── Given data ──

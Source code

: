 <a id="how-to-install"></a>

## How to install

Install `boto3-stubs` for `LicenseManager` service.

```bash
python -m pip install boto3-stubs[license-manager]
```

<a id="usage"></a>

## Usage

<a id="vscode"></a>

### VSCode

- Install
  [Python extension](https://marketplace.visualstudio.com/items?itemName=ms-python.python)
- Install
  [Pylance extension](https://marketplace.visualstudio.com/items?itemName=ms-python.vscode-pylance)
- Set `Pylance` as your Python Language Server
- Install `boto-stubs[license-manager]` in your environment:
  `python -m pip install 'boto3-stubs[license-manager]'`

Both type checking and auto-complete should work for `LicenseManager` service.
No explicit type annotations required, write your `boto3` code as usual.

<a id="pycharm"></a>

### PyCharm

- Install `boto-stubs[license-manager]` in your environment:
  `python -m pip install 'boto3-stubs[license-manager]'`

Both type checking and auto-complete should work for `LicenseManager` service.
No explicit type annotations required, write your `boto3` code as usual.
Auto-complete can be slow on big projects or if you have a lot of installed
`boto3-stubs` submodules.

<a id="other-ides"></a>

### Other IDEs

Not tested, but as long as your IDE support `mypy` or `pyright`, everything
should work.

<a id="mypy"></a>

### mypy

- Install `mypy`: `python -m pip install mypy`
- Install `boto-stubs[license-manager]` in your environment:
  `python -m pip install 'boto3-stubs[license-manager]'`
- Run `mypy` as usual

───

Problem details :: Filter the records above and return every line that holds the word "extension".

Reply to the exercise ::
  [Python extension](https://marketplace.visualstudio.com/items?itemName=ms-python.python)
  [Pylance extension](https://marketplace.visualstudio.com/items?itemName=ms-python.vscode-pylance)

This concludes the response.